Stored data
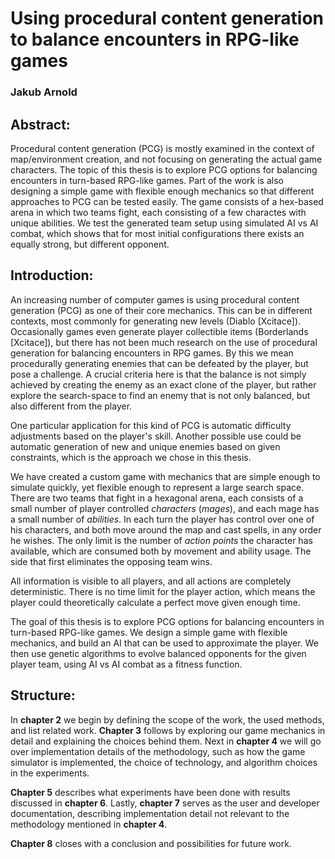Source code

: # Using procedural content generation to balance encounters in RPG-like games

### Jakub Arnold


## Abstract:

Procedural content generation (PCG) is mostly examined in the context of map/environment creation, and not focusing on generating the actual game characters. The topic of this thesis is to explore PCG options for balancing encounters in turn-based RPG-like games. Part of the work is also designing a simple game with flexible enough mechanics so that different approaches to PCG can be tested easily. The game consists of a hex-based arena in which two teams fight, each consisting of a few charactes with unique abilities. We test the generated team setup using simulated AI vs AI combat, which shows that for most initial configurations there exists an equally strong, but different opponent.

## Introduction:

An increasing number of computer games is using procedural content generation (PCG) as one of their core mechanics. This can be in different contexts, most commonly for generating new levels (Diablo [Xcitace]). Occasionally games even generate player collectible items (Borderlands [Xcitace]), but there has not been much research on the use of procedural generation for balancing encounters in RPG games. By this we mean procedurally generating enemies that can be defeated by the player, but pose a challenge. A crucial criteria here is that the balance is not simply achieved by creating the enemy as an exact clone of the player, but rather explore the search-space to find an enemy that is not only balanced, but also different from the player.

One particular application for this kind of PCG is automatic difficulty adjustments based on the player's skill. Another possible use could be automatic generation of new and unique enemies based on given constraints, which is the approach we chose in this thesis.

We have created a custom game with mechanics that are simple enough to simulate quickly, yet flexible enough to represent a large search space. There are two teams that fight in a hexagonal arena, each consists of a small number of player controlled *characters* (*mages*), and each mage has a small number of *abilities*. In each turn the player has control over one of his characters, and both move around the map and cast spells, in any order he wishes. The only limit is the number of *action points* the character has available, which are consumed both by movement and ability usage. The side that first eliminates the opposing team wins.

All information is visible to all players, and all actions are completely deterministic. There is no time limit for the player action, which means the player could theoretically calculate a perfect move given enough time.

The goal of this thesis is to explore PCG options for balancing encounters in turn-based RPG-like games. We design a simple game with flexible mechanics, and build an AI that can be used to approximate the player. We then use genetic algorithms to evolve balanced opponents for the given player team, using AI vs AI combat as a fitness function.

## Structure:

In **chapter 2** we begin by defining the scope of the work, the used methods, and list related work. **Chapter 3** follows by exploring our game mechanics in detail and explaining the choices behind them. Next in **chapter 4** we will go over implementation details of the methodology, such as how the game simulator is implemented, the choice of technology, and algorithm choices in the experiments.

**Chapter 5** describes what experiments have been done with results discussed in **chapter 6**. Lastly, **chapter 7** serves as the user and developer documentation, describing implementation detail not relevant to the methodology mentioned in **chapter 4**.

**Chapter 8** closes with a conclusion and possibilities for future work.
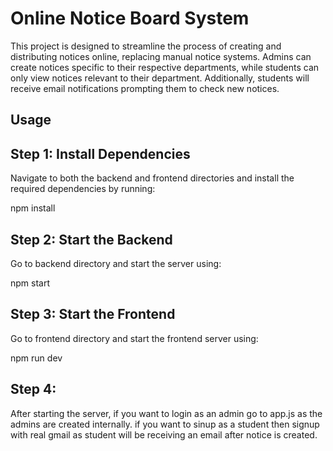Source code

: # Online Notice Board System

This project is designed to streamline the process of creating and distributing notices online, replacing manual notice systems. Admins can create notices specific to their respective departments, while students can only view notices relevant to their department. Additionally, students will receive email notifications prompting them to check new notices.

## Usage

## Step 1: Install Dependencies
Navigate to both the backend and frontend directories and install the required dependencies by running:

npm install

## Step 2: Start the Backend
Go to backend directory and start the server using:

npm start

## Step 3: Start the Frontend
Go to frontend directory and start the frontend server using:

npm run dev

## Step 4:
After starting the server, if you want to login as an admin go to app.js as the admins are created internally. if you want to sinup as a student then signup with real gmail as student will be receiving an email after notice is created.
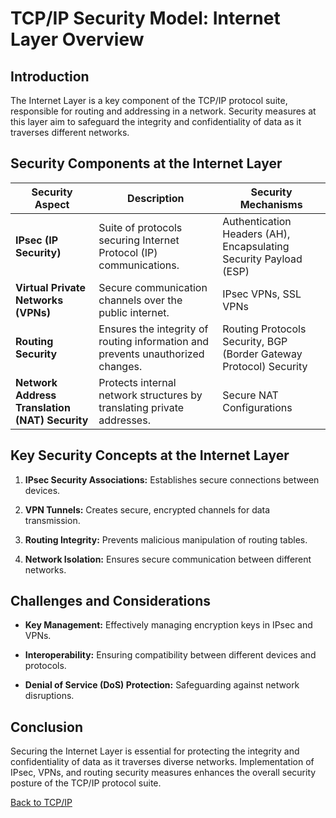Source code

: # TCP/IP Security Model: Internet Layer Overview

## Introduction

The Internet Layer is a key component of the TCP/IP protocol suite, responsible for routing and addressing in a network. Security measures at this layer aim to safeguard the integrity and confidentiality of data as it traverses different networks.

## Security Components at the Internet Layer

| **Security Aspect**   | **Description**                                      | **Security Mechanisms**                                |
|-----------------------|------------------------------------------------------|--------------------------------------------------------|
| **IPsec (IP Security)**| Suite of protocols securing Internet Protocol (IP) communications. | Authentication Headers (AH), Encapsulating Security Payload (ESP) |
| **Virtual Private Networks (VPNs)** | Secure communication channels over the public internet. | IPsec VPNs, SSL VPNs                                    |
| **Routing Security**  | Ensures the integrity of routing information and prevents unauthorized changes. | Routing Protocols Security, BGP (Border Gateway Protocol) Security |
| **Network Address Translation (NAT) Security** | Protects internal network structures by translating private addresses. | Secure NAT Configurations                              |

## Key Security Concepts at the Internet Layer

1. **IPsec Security Associations:** Establishes secure connections between devices.

2. **VPN Tunnels:** Creates secure, encrypted channels for data transmission.

3. **Routing Integrity:** Prevents malicious manipulation of routing tables.

4. **Network Isolation:** Ensures secure communication between different networks.

## Challenges and Considerations

- **Key Management:** Effectively managing encryption keys in IPsec and VPNs.

- **Interoperability:** Ensuring compatibility between different devices and protocols.

- **Denial of Service (DoS) Protection:** Safeguarding against network disruptions.

## Conclusion

Securing the Internet Layer is essential for protecting the integrity and confidentiality of data as it traverses diverse networks. Implementation of IPsec, VPNs, and routing security measures enhances the overall security posture of the TCP/IP protocol suite.

[Back to TCP/IP](article?article=TCP-IP)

__Activity__.
Take the lines from the first line of the entries through the line with "An increasing number", inclusive, and give them again exactly, minus any pictures.

__Output for this exercise__.
Source code

: # Using procedural content generation to balance encounters in RPG-like games

### Jakub Arnold


## Abstract:

Procedural content generation (PCG) is mostly examined in the context of map/environment creation, and not focusing on generating the actual game characters. The topic of this thesis is to explore PCG options for balancing encounters in turn-based RPG-like games. Part of the work is also designing a simple game with flexible enough mechanics so that different approaches to PCG can be tested easily. The game consists of a hex-based arena in which two teams fight, each consisting of a few charactes with unique abilities. We test the generated team setup using simulated AI vs AI combat, which shows that for most initial configurations there exists an equally strong, but different opponent.

## Introduction:

An increasing number of computer games is using procedural content generation (PCG) as one of their core mechanics. This can be in different contexts, most commonly for generating new levels (Diablo [Xcitace]). Occasionally games even generate player collectible items (Borderlands [Xcitace]), but there has not been much research on the use of procedural generation for balancing encounters in RPG games. By this we mean procedurally generating enemies that can be defeated by the player, but pose a challenge. A crucial criteria here is that the balance is not simply achieved by creating the enemy as an exact clone of the player, but rather explore the search-space to find an enemy that is not only balanced, but also different from the player.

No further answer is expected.